The most widely used method to define drought is the threshold level method (TLM). The TLM is based on run theory and has two main advantages—(i) no a priori knowledge of probability distributions is required and (ii) it directly produces drought characteristics if the threshold is set according to drought-impacted sectors [9]. Because the TLM is convenient for identifying drought events, it is efficient for applying hydro-meteorological time series compared to other drought identification methods using a drought index like SPI and PDSI [23]. Wada et al. [24] applied the TLM to quantify the impact of human water consumption on intensity and frequency of hydrological drought worldwide over the period 1960–2010. Yoo et al. [25] employed the 3-month and 12-month moving averages as the threshold level and analyzed drought characteristics. Due to the simplicity and efficiency for defining drought, the TLM was used in this study to analyze the drought risk effectively. According to the TLM, the period during which rainfall is less than the predefined threshold is regarded as the drought duration and the accumulated sum of rainfall deficit volume during the duration is defined as the drought severity [26,27]. The period from the beginning of any drought event to the beginning of the next drought event is called interarrival time. Figure 2 illustrates the details of defining drought characteristics by applying the monthly threshold level.

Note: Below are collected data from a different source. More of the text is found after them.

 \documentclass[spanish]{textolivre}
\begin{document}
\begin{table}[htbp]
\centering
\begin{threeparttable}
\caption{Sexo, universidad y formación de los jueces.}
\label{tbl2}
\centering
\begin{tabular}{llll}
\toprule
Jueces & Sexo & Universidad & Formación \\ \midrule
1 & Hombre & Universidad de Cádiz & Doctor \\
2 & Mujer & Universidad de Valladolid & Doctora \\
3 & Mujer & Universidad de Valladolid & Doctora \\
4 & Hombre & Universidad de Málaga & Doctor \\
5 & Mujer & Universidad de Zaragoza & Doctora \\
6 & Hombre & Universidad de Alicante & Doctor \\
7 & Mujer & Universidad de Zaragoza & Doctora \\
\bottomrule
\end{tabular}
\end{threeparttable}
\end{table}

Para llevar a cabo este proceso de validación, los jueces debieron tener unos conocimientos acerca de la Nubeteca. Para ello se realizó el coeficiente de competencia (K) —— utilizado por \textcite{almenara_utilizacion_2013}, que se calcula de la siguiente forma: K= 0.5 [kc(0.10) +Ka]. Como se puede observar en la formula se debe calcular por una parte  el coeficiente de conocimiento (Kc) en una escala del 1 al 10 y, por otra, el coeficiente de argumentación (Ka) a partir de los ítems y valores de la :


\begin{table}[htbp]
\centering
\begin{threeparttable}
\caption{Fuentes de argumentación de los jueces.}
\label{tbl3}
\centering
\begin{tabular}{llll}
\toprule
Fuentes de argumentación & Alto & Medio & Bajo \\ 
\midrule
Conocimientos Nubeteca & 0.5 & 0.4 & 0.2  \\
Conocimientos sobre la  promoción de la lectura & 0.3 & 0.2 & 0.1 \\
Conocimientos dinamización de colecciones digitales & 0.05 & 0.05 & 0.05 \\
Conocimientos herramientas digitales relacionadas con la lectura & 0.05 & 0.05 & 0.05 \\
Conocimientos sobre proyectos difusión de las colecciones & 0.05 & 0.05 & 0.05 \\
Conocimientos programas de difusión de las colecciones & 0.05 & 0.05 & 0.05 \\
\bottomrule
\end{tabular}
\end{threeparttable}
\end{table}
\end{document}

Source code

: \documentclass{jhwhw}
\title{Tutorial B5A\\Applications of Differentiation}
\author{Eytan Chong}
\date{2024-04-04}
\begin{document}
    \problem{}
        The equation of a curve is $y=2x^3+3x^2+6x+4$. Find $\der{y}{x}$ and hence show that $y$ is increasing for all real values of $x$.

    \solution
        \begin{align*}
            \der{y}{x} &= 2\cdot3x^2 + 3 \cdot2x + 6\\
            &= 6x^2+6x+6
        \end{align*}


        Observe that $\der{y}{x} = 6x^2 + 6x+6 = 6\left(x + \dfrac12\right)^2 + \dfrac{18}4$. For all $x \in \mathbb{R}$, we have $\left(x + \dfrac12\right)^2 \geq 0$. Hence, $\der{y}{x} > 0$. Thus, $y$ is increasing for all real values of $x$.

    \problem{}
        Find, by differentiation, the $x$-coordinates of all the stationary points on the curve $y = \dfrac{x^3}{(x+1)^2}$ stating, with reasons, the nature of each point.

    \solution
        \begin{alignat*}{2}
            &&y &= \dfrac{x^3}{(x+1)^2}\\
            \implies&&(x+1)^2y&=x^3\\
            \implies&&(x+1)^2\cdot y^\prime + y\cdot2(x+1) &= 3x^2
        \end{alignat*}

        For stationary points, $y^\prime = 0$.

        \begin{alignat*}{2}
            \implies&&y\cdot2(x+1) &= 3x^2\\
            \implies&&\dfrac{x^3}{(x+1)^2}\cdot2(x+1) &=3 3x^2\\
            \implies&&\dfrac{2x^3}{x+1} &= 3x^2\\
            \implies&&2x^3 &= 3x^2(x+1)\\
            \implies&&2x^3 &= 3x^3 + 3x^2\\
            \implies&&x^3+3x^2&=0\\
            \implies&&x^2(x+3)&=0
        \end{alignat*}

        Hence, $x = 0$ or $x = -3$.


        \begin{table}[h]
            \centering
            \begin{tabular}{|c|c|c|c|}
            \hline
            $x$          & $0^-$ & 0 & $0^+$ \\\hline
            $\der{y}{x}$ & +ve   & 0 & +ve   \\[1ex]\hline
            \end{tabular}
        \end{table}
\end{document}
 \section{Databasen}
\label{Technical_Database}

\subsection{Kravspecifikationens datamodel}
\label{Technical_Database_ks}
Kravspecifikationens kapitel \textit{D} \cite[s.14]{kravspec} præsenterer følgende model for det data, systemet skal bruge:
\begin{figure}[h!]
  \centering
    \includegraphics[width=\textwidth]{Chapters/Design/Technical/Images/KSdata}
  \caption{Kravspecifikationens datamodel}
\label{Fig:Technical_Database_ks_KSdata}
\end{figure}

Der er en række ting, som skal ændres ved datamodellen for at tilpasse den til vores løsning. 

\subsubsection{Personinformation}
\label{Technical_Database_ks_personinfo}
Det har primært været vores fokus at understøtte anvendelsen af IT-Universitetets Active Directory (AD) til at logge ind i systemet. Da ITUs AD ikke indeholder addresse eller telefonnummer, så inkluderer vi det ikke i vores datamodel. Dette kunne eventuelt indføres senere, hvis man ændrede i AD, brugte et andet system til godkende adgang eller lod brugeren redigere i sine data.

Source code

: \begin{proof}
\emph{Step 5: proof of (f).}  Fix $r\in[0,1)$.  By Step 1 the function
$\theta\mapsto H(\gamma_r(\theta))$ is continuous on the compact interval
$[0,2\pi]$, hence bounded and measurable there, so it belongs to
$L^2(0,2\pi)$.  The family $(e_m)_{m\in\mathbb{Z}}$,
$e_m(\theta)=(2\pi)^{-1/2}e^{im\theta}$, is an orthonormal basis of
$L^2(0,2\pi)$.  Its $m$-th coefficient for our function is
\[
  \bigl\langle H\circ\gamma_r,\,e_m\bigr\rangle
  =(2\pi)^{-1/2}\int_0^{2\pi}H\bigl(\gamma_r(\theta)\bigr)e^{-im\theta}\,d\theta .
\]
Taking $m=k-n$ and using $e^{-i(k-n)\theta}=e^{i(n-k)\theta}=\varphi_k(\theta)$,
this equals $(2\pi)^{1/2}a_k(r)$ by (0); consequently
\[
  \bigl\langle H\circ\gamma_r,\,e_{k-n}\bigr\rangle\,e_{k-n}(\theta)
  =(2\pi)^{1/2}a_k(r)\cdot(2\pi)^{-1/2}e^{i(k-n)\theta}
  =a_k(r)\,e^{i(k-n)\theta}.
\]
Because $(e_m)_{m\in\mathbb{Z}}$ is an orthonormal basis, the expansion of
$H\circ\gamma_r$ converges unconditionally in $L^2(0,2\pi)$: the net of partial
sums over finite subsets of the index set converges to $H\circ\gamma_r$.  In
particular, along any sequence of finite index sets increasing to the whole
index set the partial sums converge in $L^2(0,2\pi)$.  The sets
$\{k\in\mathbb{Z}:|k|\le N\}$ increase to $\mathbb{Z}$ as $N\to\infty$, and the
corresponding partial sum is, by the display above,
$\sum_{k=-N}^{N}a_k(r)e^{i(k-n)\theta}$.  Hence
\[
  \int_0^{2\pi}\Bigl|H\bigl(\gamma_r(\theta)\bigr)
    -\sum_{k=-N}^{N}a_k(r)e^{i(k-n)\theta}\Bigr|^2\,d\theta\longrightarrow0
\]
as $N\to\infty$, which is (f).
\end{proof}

There are many ways to determine the threshold level. Because the characteristics of drought vary according to threshold level, an appropriate threshold level should be chosen [12]. In this study, the threshold level was determined as percentiles of precipitation based on the empirical cumulative distribution function (ECDF). The threshold level commonly ranges between the 70th and 95th percentiles depending on regional characteristics when applying the TLM to precipitation [28,29]. The threshold may be constant or a variable over a year. If the threshold is derived from the ECDF, it implies that the whole precipitation record (or a predefined period) is used in the derivation of the threshold [30]. This leads to increased accuracy of the rainfall deficit investigation during months with low and high precipitation [31].

3.2. Bivariate Frequency Analysis

To quantify the hydrologic risk of drought, it is necessary to estimate the return period through drought frequency analysis. Drought frequency analysis is divided into univariate and bivariate frequency analysis. Since drought is usually represented by its duration and severity, univariate frequency analysis using a single drought property may not reveal significant relationships among the drought properties [10,32]. Therefore, both duration and severity should be considered together in bivariate frequency analysis to reveal the multivariate characteristics of drought [32]. There are several kinds of bivariate drought frequency analysis—(i) parametric methods, (ii) nonparametric methods and (iii) copula function methods. Parametric methods fit an assumed theoretical probability distribution for drought properties, whereas nonparametric methods do not require any assumptions about probability distribution [26]. Lately, copula function methods have been widely applied in hydrology and water resources engineering [33,34,35,36,37,38,39,40] because they have an advantage of reflecting the dependency structure between two variables and combining their probability distributions [41,42,43,44]. The copula function for calculating the joint probability distribution of drought duration (D) and severity (S) is shown in Equation (1).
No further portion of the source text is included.